From here, Holter moved to her most commercially successful album (chart-wise), Have You In My Wilderness, and the track "Silhouette", a comfortable lilt of a song with, for Holter, a more conventional structure. She is a wonderful artist in her own right but here, as with other songs, you can see her similarity to other great contemporary female vocalists, like Angel Olsen or Jessica Pratt.
Throughout, Holter maintained this movement between albums, the very new and the very old. The title track from Something in the Room… showed a deep surrealism, echoed in "Marienbad" (from 2012’s Ekstasis), both giving life to inanimate objects, both playing with a baroque, retro sci-fi sound. The latter has more than a feel of Michael Nyman and Peter Greenaway’s Draughtman’s Contract union, with its baroque keys and odd, anachronistic instrumentalisation.
A particular highlight was the excellent bass and drums/percussion played throughout, by Devra Hoff and Elizabeth Goodfellow respectively. The former was showcased well in "Evening Mood", with a Seventies/Eighties Scott Walker meets Blue Nile feel about it, a jazz-like sound that came closer to that of a double bass. At points, all of these together had more than a feel of the prog about them.

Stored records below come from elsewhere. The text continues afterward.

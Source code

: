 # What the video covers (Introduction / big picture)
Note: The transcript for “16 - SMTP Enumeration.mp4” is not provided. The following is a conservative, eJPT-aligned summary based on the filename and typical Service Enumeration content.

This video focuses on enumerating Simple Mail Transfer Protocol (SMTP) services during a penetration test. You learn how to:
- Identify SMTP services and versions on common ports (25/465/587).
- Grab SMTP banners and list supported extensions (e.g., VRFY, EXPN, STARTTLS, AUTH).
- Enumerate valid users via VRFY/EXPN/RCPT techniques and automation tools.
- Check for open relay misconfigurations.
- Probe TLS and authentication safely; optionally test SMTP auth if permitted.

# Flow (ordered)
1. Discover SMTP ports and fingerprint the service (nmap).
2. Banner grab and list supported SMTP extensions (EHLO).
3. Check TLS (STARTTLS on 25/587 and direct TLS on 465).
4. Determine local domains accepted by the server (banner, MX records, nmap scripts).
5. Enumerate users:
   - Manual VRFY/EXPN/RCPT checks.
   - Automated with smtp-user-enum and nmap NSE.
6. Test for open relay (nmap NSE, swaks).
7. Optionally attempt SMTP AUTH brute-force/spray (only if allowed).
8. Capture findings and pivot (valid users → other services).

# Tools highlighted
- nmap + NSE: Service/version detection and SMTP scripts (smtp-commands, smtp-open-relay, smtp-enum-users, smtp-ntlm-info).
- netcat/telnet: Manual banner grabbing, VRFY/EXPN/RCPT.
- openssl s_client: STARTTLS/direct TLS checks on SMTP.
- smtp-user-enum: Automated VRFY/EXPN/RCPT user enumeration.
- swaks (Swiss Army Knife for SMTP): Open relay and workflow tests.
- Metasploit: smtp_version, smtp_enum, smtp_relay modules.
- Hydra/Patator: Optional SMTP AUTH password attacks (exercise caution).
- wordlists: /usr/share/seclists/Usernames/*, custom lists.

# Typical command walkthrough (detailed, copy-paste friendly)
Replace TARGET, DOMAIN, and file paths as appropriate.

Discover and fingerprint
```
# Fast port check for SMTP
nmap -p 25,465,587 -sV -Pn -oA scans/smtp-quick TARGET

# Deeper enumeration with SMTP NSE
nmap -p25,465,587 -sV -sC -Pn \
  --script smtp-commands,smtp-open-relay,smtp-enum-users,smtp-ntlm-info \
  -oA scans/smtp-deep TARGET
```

A slight fly in the ointment (although it felt more like awkwardness or shyness more than anything) was Holter’s minimal engagement with the crowd. However, there was a great moment when she described playing "Betsy on the Roof" to four people in an art gallery when she started out. This, one of the two songs she played in her encore (the other a song they’d never played before that she described as “really silly”), was a great crescendo of a song, crashing in experimental perfection at the end.